PROBLEM DESCRIPTION:
Which lines below mention "categories"? Pick each one out.

EXERCISE INPUT:
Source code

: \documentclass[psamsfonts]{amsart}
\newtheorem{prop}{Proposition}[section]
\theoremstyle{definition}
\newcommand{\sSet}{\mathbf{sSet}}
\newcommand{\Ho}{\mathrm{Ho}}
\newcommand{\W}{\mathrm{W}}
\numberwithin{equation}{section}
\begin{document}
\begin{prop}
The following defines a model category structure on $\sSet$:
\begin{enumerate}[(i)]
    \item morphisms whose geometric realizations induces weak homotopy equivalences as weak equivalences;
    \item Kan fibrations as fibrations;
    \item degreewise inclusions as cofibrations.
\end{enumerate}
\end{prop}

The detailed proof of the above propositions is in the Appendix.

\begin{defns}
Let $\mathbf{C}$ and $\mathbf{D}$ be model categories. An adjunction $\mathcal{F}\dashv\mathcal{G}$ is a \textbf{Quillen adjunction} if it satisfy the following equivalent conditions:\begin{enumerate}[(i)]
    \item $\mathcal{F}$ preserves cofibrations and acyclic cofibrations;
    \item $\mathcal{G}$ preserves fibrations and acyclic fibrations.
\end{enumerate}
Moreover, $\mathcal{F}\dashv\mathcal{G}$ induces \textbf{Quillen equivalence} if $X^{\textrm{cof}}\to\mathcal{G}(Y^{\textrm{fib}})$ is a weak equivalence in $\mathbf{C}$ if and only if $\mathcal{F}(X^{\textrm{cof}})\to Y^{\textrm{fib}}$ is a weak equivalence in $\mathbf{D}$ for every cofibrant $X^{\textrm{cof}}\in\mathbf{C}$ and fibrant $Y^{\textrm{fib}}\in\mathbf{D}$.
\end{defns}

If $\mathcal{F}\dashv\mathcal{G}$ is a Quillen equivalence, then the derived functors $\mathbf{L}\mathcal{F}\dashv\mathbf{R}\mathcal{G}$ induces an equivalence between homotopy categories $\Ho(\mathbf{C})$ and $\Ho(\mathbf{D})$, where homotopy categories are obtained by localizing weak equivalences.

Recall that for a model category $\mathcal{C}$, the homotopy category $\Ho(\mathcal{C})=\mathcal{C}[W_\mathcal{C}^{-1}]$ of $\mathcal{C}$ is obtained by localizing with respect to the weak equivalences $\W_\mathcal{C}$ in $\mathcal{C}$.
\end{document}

WRITTEN ANSWER:
Let $\mathbf{C}$ and $\mathbf{D}$ be model categories. An adjunction $\mathcal{F}\dashv\mathcal{G}$ is a \textbf{Quillen adjunction} if it satisfy the following equivalent conditions:\begin{enumerate}[(i)]
If $\mathcal{F}\dashv\mathcal{G}$ is a Quillen equivalence, then the derived functors $\mathbf{L}\mathcal{F}\dashv\mathbf{R}\mathcal{G}$ induces an equivalence between homotopy categories $\Ho(\mathbf{C})$ and $\Ho(\mathbf{D})$, where homotopy categories are obtained by localizing weak equivalences.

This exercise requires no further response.